Cross-linking of neurofilament proteins of rat spinal cord in vivo after administration of 2,5-hexanedione.

The aliphatic hexacarbons n-hexane, methyl-n-butyl ketone, and 2,5-hexanedione are known to produce a peripheral neuropathy that involves an accumulation of 10-nm neurofilaments above the nodes of Ranvier in the spinal cord and peripheral nerve. In this study, rats were treated with 0.5% 2,5-hexanedione in drinking water for 180 days, and their spinal cord neurofilaments were isolated after development of the neuropathy.

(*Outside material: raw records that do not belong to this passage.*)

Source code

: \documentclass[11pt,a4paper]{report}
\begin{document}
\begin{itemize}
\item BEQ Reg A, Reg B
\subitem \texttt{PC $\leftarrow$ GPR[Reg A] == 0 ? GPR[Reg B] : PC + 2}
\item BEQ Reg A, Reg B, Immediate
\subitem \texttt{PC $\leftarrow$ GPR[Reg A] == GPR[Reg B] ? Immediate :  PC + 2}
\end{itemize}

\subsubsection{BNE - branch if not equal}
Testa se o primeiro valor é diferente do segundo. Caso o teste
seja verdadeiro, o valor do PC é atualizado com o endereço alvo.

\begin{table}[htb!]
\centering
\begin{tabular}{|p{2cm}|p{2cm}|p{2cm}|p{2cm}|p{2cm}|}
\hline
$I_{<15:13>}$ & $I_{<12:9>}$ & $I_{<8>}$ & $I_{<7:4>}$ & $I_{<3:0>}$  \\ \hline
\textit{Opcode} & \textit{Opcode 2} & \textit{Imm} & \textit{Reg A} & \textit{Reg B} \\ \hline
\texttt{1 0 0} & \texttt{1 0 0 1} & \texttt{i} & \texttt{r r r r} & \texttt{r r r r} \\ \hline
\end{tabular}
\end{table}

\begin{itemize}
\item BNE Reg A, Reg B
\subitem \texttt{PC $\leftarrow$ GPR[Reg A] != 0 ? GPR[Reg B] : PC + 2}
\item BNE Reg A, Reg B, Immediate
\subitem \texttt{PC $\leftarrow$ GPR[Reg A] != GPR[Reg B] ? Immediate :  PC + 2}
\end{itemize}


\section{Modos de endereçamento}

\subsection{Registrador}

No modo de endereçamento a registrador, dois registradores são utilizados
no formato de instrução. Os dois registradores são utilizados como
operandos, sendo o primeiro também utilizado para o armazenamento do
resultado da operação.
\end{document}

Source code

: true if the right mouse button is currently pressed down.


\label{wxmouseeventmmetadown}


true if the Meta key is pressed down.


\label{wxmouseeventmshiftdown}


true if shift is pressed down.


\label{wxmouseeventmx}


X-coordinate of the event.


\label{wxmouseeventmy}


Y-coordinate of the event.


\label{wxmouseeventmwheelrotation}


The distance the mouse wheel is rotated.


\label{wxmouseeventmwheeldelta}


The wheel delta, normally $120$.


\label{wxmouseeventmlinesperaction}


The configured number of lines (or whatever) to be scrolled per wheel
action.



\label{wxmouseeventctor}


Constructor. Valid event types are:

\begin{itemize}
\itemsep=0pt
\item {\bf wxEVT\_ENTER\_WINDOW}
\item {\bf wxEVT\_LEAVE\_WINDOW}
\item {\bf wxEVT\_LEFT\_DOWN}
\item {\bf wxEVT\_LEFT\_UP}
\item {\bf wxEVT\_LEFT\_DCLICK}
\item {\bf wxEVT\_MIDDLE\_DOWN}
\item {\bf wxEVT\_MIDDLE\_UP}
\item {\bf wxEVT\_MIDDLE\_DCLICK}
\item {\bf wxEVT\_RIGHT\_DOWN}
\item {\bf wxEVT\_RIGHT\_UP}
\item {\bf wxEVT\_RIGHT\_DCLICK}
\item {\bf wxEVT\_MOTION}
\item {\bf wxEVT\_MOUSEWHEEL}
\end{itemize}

Visualization by sodium dodecyl sulfate-polyacrylamide gel electrophoresis revealed a significant reduction in content of the neurofilament triplet proteins in treated animals and the presence of bands migrating at 138K and 260K that were not present in control animals. Analysis of the lanes using immunoblotting procedures and anti-70K, anti-160K, and anti-210K neurofilament antibodies revealed many cross-linked peptides. The 138K band cross-reacted with the anti-160K neurofilament antibody. This suggests that the 138K band is an intramolecular cross-link of the 160K neurofilament subunit. In addition to this peptide, there were numerous high-molecular-weight peptides immunoreactive with all three neurofilament protein antibodies. In addition to cross-linking, there was also a diminished amount of immunoreactive breakdown product of all three neurofilament proteins. This report demonstrates direct evidence of 2,5-hexanedione-induced cross-linking of neurofilament proteins in vivo, which maybe responsible for the accumulation of neurofilament proteins pathognomic of this neuropathy.[1]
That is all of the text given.